(Recorded information begins)

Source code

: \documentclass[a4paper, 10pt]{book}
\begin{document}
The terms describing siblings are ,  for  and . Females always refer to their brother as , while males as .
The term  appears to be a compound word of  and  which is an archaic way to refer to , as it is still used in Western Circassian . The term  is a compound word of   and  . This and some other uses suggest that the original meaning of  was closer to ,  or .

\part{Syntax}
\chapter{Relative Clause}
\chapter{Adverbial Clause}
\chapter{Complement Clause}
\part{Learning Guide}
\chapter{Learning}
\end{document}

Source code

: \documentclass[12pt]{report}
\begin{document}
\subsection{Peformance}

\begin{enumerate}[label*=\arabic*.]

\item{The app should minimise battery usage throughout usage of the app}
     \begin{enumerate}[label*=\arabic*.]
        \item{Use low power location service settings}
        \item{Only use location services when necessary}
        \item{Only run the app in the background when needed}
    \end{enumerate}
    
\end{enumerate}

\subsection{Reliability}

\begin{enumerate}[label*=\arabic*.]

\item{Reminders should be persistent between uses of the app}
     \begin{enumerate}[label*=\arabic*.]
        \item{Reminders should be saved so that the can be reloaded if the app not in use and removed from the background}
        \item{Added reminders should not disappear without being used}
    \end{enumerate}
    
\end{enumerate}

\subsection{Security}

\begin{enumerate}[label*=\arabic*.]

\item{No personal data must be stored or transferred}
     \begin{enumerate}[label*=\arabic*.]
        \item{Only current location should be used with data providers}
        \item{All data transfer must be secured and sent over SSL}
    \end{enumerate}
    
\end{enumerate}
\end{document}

(Recorded information ends)

**What needs to be done**
Please write out exactly the line containing "low power location" and every line after it through the end of the records, nothing more.

**Task result**
        \item{Use low power location service settings}
        \item{Only use location services when necessary}
        \item{Only run the app in the background when needed}
    \end{enumerate}
    
\end{enumerate}

\subsection{Reliability}

\begin{enumerate}[label*=\arabic*.]

\item{Reminders should be persistent between uses of the app}
     \begin{enumerate}[label*=\arabic*.]
        \item{Reminders should be saved so that the can be reloaded if the app not in use and removed from the background}
        \item{Added reminders should not disappear without being used}
    \end{enumerate}
    
\end{enumerate}

\subsection{Security}

\begin{enumerate}[label*=\arabic*.]

\item{No personal data must be stored or transferred}
     \begin{enumerate}[label*=\arabic*.]
        \item{Only current location should be used with data providers}
        \item{All data transfer must be secured and sent over SSL}
    \end{enumerate}
    
\end{enumerate}
\end{document}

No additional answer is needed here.